*** Provided data Section Begins ***

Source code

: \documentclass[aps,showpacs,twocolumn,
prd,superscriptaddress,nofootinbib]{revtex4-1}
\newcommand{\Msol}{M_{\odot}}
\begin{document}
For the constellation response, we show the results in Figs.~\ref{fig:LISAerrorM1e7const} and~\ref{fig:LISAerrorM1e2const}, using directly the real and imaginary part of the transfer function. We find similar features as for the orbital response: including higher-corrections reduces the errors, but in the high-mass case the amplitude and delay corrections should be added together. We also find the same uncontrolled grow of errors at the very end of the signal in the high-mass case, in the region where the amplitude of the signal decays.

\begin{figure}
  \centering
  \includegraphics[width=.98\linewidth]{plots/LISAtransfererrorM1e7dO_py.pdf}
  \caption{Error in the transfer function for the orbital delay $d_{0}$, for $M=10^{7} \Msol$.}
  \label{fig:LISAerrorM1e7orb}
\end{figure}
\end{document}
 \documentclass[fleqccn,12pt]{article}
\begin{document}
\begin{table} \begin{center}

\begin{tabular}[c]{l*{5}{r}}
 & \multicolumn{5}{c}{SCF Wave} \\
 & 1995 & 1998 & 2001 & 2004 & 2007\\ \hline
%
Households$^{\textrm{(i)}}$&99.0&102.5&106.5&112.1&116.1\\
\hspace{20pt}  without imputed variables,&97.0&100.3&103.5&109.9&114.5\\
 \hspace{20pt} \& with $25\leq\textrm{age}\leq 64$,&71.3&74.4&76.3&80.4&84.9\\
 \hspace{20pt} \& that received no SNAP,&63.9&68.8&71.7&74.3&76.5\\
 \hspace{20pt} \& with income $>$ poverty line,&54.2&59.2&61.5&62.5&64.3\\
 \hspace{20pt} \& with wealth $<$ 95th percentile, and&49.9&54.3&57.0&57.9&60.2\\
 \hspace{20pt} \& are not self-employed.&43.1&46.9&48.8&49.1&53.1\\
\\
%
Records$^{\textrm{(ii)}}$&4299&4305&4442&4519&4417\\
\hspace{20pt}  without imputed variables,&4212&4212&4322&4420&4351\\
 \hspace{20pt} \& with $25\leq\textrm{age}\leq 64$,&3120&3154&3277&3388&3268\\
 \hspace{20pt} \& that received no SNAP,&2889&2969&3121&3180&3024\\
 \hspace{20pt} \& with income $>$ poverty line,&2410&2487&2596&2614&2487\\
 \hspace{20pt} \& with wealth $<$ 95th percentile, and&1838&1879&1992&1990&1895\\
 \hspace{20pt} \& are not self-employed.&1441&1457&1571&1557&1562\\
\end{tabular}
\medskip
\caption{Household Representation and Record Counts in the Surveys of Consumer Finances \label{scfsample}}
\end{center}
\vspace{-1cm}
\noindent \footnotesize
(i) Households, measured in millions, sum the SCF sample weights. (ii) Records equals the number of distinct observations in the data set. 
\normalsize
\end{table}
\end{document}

*** Provided data Section Ends ***

# [Work required]
Count every line of the entries that holds the string "employed". Please answer with the count alone.

# [Completed exercise]
2